Re: "float complex" arithmetic performance much slower than expected

Tim Prince <n8tm@xxxxxxx> · Wed, 06 Mar 2013 20:07:09 -0500

On 3/6/2013 4:13 PM, Michele Martone wrote:
On 20130306@20:49, Alexander Monakov wrote:

On Wed, 6 Mar 2013, Michele Martone wrote:

  . CFLAGS for gcc:
"-O3 -pipe -march=native -mtune=native -mavx -std=c99 -fno-unroll-loops"
  . CFLAGS for icc: "-O3 -xAVX -restrict -unroll=0"
This makes a comparison "unfair" since the two compilers use different
optimization restrictions for floating-point operations by default (GCC is
conservative, and thus more restricted in optimizations).  See the
documentation for -ffast-math GCC option, and floating-point flags in the ICC
help (e.g. options -fp-model and -mp).
Alexander, Tim.

I did some experiments by following your suggestions.
First, adding -ffast-math to gcc's CFLAGS.
Then, adding -complex-limited to icc's CFLAGS.

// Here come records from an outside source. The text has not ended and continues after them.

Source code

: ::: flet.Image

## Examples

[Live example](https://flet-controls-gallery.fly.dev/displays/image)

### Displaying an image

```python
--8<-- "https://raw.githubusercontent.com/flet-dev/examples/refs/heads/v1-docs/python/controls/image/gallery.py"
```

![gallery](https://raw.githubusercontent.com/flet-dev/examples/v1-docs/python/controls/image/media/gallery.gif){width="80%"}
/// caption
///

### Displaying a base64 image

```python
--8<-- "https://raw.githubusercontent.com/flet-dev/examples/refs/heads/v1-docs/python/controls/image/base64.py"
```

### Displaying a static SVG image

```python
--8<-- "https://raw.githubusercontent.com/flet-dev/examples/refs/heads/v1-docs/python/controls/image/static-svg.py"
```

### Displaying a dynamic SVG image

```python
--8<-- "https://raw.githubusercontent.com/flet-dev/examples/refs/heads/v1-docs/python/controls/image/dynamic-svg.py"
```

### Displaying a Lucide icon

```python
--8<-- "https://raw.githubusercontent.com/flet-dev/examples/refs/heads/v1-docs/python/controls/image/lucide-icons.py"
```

I must say that my functions exhibit only operations as integer and
floating point array access, then on the floating point numbers only sums
and products.

In the following, the percentage gap relative to the MKL routine.
So, it indicates how much of "performance" -- so, inversely proportional
to time -- is missing to each MKL case.

OG=the original gcc's CFLAGS above (former results)
OI=the original icc's flags above  (former results)
FM=gcc CFLAGS with added -ffast-math (based on Alexander's suggestion)
CL=icc CFLAGS with added -complex-limited

      [GCC] [ICC]
      FM OG OI CL
  FD:  5 20 20 24
  FS:  5 35 35 37
  FZ: 26 60 20 22
  FC: 54 90 35 37

Interpreting these results:
1)
  Adding -ffast-math to gcc's CFLAGS (above, from OG to FM) leads to
  a dramatic speedup:

  of ~19% (from 80% of MKL speed to 95% of that) for FD
  of ~46% (from 65% of MKL speed to 95% of that) for FS
  of ~85% (from 40% of MKL speed to 74% of that) for FZ
  of 360% (from 10% of MKL speed to 46% of that) for FC
  And here, the kick to the "float complex" is striking.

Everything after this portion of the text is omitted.